[Strategy market] 2 and 3 nt bulges

I have looked through The thinker lab and see following pattern for successful 2 and 3 nt bulges. The both follow same pattern.

This 2 nt bulge is from Great plot and balanced melting point no GU 1 (89%) by Jennifer Pearl.

This 3 nt bulge is from Stormed puppet solution #3 (89%) by StormedPuppet.

I rotated this one to make it more obvious that the closing GC-basepairs in both size bulges, follows same pattern. Turn the same way when following the reading direction of RNA.

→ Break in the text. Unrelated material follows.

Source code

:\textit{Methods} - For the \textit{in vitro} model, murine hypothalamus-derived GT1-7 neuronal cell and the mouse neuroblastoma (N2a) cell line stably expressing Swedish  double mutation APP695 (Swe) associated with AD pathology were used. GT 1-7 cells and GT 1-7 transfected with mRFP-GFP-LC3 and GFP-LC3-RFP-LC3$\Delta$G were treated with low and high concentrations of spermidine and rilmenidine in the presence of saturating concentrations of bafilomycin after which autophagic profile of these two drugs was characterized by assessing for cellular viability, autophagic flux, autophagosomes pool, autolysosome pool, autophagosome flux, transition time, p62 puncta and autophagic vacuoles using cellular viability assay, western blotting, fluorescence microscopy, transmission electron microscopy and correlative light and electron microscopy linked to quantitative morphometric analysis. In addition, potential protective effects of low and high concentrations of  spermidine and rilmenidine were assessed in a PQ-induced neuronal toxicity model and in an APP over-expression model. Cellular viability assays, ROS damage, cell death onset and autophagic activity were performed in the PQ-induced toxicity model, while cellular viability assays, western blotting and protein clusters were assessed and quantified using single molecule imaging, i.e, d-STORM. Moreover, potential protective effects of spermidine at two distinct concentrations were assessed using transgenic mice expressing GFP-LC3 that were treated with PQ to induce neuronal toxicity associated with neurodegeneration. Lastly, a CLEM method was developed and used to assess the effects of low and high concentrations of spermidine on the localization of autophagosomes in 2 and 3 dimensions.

I would like a strategy for 2 and 3 nt bulges that says:

Give + 2 for each 2 and 3 nt bulge that has two GC closing pairs swapped opposite each other. The pairs should follow a specific direction. Following the RNA’s numbered sequence from nr. 1 and up, the green nucleotide should be first. (see direction placement from numbers on the pictures)

Give + 1 for bulges having two GC- closing basepairs

I am most sure about the above part of the strategy. The rest might change a bit when we get more data.

Give -1⁄2 pr each blue lining up after the green nucleotides in the bulge closing, like below.

Give minus -1⁄2 if there is a GC-basepair to the left side of the bulge closing basepairs like below. No matter what way it turns.

In an older thread I looked at the success rate of closing stack cells for tetra loops.

For the tetra loops, here is what seemed to work best when not boosted (i.e. most like a bulge):

ACAAAAGU 67% (18/27)
UCAAAAGA 73% (29/40)
AGAAAACU 82% (18/22)
CGAAAACG 93% (14/15)
UGAAAACA 100% (9/9)

It would be interesting to see if/how this differs for bulges.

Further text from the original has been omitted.